> **The task**
Your answer must be an exact copy of the records below, minus the pictures.

____

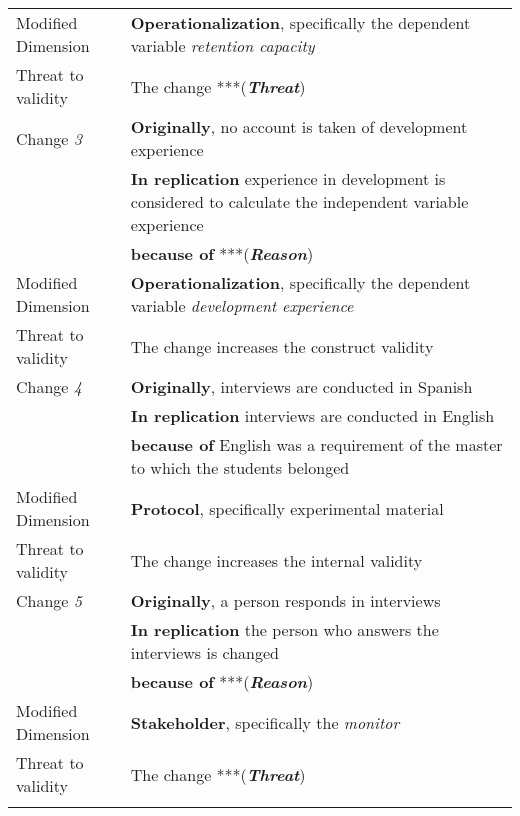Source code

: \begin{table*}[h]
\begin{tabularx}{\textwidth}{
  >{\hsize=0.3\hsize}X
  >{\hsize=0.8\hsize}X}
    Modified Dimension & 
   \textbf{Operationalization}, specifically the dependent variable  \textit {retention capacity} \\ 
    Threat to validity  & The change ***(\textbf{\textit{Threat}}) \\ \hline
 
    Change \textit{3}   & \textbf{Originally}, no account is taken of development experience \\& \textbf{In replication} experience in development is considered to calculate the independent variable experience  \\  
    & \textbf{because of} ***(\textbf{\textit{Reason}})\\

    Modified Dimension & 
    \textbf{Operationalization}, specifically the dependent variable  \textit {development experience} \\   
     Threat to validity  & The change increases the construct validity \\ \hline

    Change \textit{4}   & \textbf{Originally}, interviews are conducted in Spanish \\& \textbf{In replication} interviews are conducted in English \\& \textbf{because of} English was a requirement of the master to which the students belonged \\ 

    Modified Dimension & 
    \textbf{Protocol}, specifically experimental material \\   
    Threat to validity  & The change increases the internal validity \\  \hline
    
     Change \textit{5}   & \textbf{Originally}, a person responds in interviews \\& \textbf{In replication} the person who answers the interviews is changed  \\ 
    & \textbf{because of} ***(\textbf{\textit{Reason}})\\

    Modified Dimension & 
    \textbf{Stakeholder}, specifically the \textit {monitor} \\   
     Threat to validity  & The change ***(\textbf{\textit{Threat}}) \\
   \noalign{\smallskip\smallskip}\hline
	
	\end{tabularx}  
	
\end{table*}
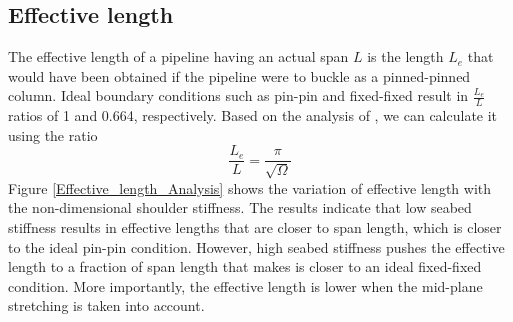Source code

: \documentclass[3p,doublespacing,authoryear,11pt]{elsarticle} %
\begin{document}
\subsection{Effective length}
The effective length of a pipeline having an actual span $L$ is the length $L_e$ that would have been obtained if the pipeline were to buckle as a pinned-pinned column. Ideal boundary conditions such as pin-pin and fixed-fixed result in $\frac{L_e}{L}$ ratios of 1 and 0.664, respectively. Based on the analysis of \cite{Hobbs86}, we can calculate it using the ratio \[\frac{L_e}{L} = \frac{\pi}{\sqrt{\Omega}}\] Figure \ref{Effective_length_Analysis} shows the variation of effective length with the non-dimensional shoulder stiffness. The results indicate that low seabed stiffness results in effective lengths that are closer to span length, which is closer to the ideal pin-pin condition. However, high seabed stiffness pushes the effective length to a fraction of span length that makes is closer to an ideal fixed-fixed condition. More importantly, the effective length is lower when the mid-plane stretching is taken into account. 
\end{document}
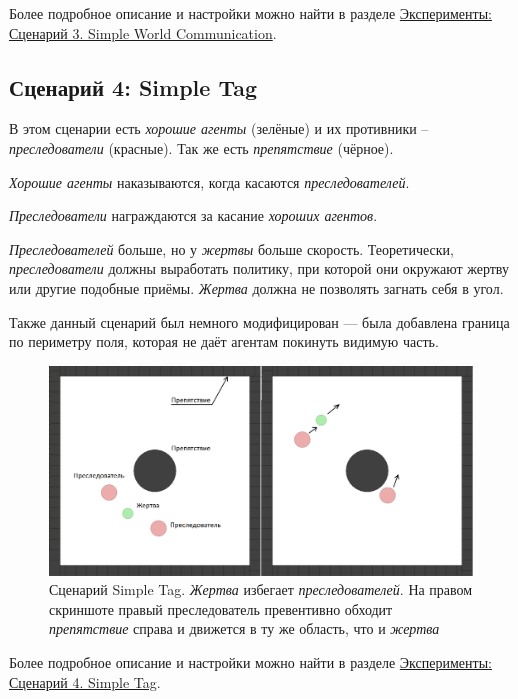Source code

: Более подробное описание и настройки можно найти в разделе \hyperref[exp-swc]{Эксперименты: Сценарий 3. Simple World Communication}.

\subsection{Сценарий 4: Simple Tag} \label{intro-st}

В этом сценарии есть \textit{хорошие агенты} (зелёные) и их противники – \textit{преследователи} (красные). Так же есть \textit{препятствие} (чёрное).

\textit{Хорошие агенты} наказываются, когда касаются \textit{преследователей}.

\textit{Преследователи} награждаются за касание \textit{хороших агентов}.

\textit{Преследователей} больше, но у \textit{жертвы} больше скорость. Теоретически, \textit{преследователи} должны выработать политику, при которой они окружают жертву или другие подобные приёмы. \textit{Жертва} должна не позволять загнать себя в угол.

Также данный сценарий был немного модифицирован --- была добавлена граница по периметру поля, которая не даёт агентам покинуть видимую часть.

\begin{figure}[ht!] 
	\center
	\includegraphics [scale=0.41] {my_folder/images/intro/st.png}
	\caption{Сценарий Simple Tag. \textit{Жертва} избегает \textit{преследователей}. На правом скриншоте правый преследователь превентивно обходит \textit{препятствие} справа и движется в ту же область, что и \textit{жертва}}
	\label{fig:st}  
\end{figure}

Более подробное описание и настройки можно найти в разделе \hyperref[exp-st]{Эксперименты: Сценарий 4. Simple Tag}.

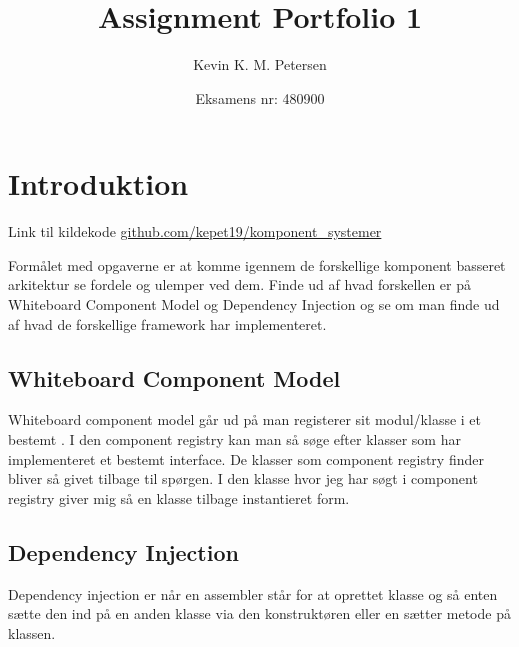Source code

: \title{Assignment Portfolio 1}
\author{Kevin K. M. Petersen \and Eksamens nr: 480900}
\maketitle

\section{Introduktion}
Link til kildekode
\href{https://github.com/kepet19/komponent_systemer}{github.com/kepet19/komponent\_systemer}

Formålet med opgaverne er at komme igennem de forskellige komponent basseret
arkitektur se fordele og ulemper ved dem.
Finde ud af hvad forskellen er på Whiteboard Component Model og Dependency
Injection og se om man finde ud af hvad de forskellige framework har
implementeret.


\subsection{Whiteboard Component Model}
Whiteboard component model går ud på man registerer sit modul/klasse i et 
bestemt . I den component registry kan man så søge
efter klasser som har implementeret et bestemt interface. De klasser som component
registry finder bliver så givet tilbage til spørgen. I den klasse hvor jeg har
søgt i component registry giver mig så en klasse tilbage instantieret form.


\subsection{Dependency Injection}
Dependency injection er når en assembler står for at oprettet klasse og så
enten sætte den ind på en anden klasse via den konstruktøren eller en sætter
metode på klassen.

____

> **Task solution**
Source code

: \begin{table*}[h]
\begin{tabularx}{\textwidth}{
  >{\hsize=0.3\hsize}X
  >{\hsize=0.8\hsize}X}
    Modified Dimension & 
   \textbf{Operationalization}, specifically the dependent variable  \textit {retention capacity} \\ 
    Threat to validity  & The change ***(\textbf{\textit{Threat}}) \\ \hline
 
    Change \textit{3}   & \textbf{Originally}, no account is taken of development experience \\& \textbf{In replication} experience in development is considered to calculate the independent variable experience  \\  
    & \textbf{because of} ***(\textbf{\textit{Reason}})\\

    Modified Dimension & 
    \textbf{Operationalization}, specifically the dependent variable  \textit {development experience} \\   
     Threat to validity  & The change increases the construct validity \\ \hline

    Change \textit{4}   & \textbf{Originally}, interviews are conducted in Spanish \\& \textbf{In replication} interviews are conducted in English \\& \textbf{because of} English was a requirement of the master to which the students belonged \\ 

    Modified Dimension & 
    \textbf{Protocol}, specifically experimental material \\   
    Threat to validity  & The change increases the internal validity \\  \hline
    
     Change \textit{5}   & \textbf{Originally}, a person responds in interviews \\& \textbf{In replication} the person who answers the interviews is changed  \\ 
    & \textbf{because of} ***(\textbf{\textit{Reason}})\\

    Modified Dimension & 
    \textbf{Stakeholder}, specifically the \textit {monitor} \\   
     Threat to validity  & The change ***(\textbf{\textit{Threat}}) \\
   \noalign{\smallskip\smallskip}\hline
	
	\end{tabularx}  
	
\end{table*}
Source code

: \documentclass[3p,doublespacing,authoryear,11pt]{elsarticle} %
\begin{document}
\subsection{Effective length}
The effective length of a pipeline having an actual span $L$ is the length $L_e$ that would have been obtained if the pipeline were to buckle as a pinned-pinned column. Ideal boundary conditions such as pin-pin and fixed-fixed result in $\frac{L_e}{L}$ ratios of 1 and 0.664, respectively. Based on the analysis of \cite{Hobbs86}, we can calculate it using the ratio \[\frac{L_e}{L} = \frac{\pi}{\sqrt{\Omega}}\] Figure \ref{Effective_length_Analysis} shows the variation of effective length with the non-dimensional shoulder stiffness. The results indicate that low seabed stiffness results in effective lengths that are closer to span length, which is closer to the ideal pin-pin condition. However, high seabed stiffness pushes the effective length to a fraction of span length that makes is closer to an ideal fixed-fixed condition. More importantly, the effective length is lower when the mid-plane stretching is taken into account. 
\end{document}
Source code

: Более подробное описание и настройки можно найти в разделе \hyperref[exp-swc]{Эксперименты: Сценарий 3. Simple World Communication}.

\subsection{Сценарий 4: Simple Tag} \label{intro-st}

В этом сценарии есть \textit{хорошие агенты} (зелёные) и их противники – \textit{преследователи} (красные). Так же есть \textit{препятствие} (чёрное).

\textit{Хорошие агенты} наказываются, когда касаются \textit{преследователей}.

\textit{Преследователи} награждаются за касание \textit{хороших агентов}.

\textit{Преследователей} больше, но у \textit{жертвы} больше скорость. Теоретически, \textit{преследователи} должны выработать политику, при которой они окружают жертву или другие подобные приёмы. \textit{Жертва} должна не позволять загнать себя в угол.

Также данный сценарий был немного модифицирован --- была добавлена граница по периметру поля, которая не даёт агентам покинуть видимую часть.

\begin{figure}[ht!] 
	\center
	\includegraphics [scale=0.41] {my_folder/images/intro/st.png}
	\caption{Сценарий Simple Tag. \textit{Жертва} избегает \textit{преследователей}. На правом скриншоте правый преследователь превентивно обходит \textit{препятствие} справа и движется в ту же область, что и \textit{жертва}}
	\label{fig:st}  
\end{figure}

Более подробное описание и настройки можно найти в разделе \hyperref[exp-st]{Эксперименты: Сценарий 4. Simple Tag}.

Source code

: \title{Assignment Portfolio 1}
\author{Kevin K. M. Petersen \and Eksamens nr: 480900}
\maketitle

\section{Introduktion}
Link til kildekode
\href{https://github.com/kepet19/komponent_systemer}{github.com/kepet19/komponent\_systemer}

Formålet med opgaverne er at komme igennem de forskellige komponent basseret
arkitektur se fordele og ulemper ved dem.
Finde ud af hvad forskellen er på Whiteboard Component Model og Dependency
Injection og se om man finde ud af hvad de forskellige framework har
implementeret.


\subsection{Whiteboard Component Model}
Whiteboard component model går ud på man registerer sit modul/klasse i et 
bestemt . I den component registry kan man så søge
efter klasser som har implementeret et bestemt interface. De klasser som component
registry finder bliver så givet tilbage til spørgen. I den klasse hvor jeg har
søgt i component registry giver mig så en klasse tilbage instantieret form.


\subsection{Dependency Injection}
Dependency injection er når en assembler står for at oprettet klasse og så
enten sætte den ind på en anden klasse via den konstruktøren eller en sætter
metode på klassen.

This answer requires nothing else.